- Task description:
Wherever the string "what" appears in the listing, copy that line.

- Provided information:
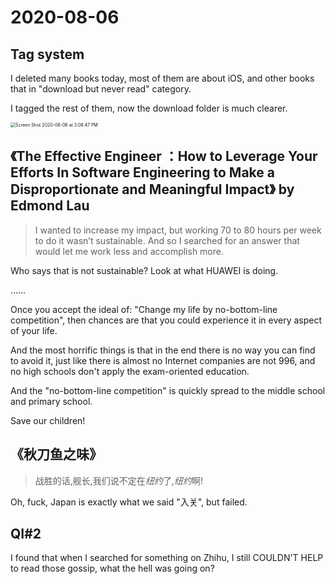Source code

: # 2020-08-06

## Tag system

I deleted many books today, most of them are about iOS, and other books that in "download but never read" category.

I tagged the rest of them, now the download  folder is much clearer.



<img src="https://tva1.sinaimg.cn/large/007S8ZIlgy1ghh41y6qg2j31c00u04qq.jpg" alt="Screen Shot 2020-08-06 at 3.08.47 PM" style="zoom: 50%;" />



## 《The Effective Engineer ：How to Leverage Your Efforts In Software Engineering to Make a Disproportionate and Meaningful Impact》 by Edmond Lau

> I wanted to increase my impact, but working 70 to 80 hours per week to do it wasn’t sustainable. And so I searched for an answer that would let me work less and accomplish more.



Who says that is not sustainable? Look at what HUAWEI is doing.

……

Once you accept the ideal of: "Change my life by no-bottom-line competition", then chances are that you could experience it in every aspect of your life.

And the most horrific things is that in the end there is no way you can find to avoid it, just like there is almost no Internet companies are not 996, and no high schools don't apply the exam-oriented education.

And the "no-bottom-line competition" is quickly spread to the middle school and primary school.

Save our children!

## 《秋刀鱼之味》

> 战胜的话,舰长,我们说不定在*纽约*了,*纽约*啊!

Oh, fuck, Japan is exactly what we said "入关", but failed.

## QI#2

I found that when I searched for something on Zhihu, I still COULDN'T HELP to read those gossip, what the hell was going on?

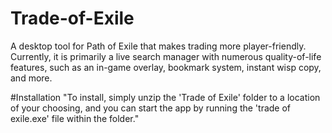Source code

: # Trade-of-Exile

A desktop tool for Path of Exile that makes trading more player-friendly. Currently, it is primarily a live search manager with numerous quality-of-life features, such as an in-game overlay, bookmark system, instant wisp copy, and more.

#Installation
"To install, simply unzip the 'Trade of Exile' folder to a location of your choosing, and you can start the app by running the 'trade of exile.exe' file within the folder."
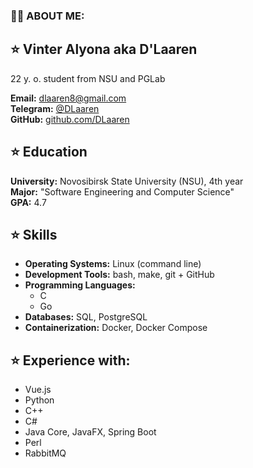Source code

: ### 🍃🍃 ABOUT ME:

## ⭐️ Vinter Alyona aka D'Laaren
22 y. o. student from NSU and PGLab
 
**Email:** [dlaaren8@gmail.com](mailto:dlaaren8@gmail.com)  
**Telegram:** [@DLaaren](https://t.me/DLaaren)  
**GitHub:** [github.com/DLaaren](https://github.com/DLaaren)  


## ⭐️ Education
**University:** Novosibirsk State University (NSU), 4th year  
**Major:** "Software Engineering and Computer Science"  
**GPA:** 4.7  


## ⭐️ Skills
- **Operating Systems:** Linux (command line)  
- **Development Tools:** bash, make, git + GitHub  
- **Programming Languages:**
  - C
  - Go
- **Databases:** SQL, PostgreSQL
- **Containerization:** Docker, Docker Compose  


## ⭐️ Experience with:
- Vue.js
- Python  
- C++
- C#
- Java Core, JavaFX, Spring Boot
- Perl  
- RabbitMQ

- Response area:
Who says that is not sustainable? Look at what HUAWEI is doing.
Oh, fuck, Japan is exactly what we said "入关", but failed.
I found that when I searched for something on Zhihu, I still COULDN'T HELP to read those gossip, what the hell was going on?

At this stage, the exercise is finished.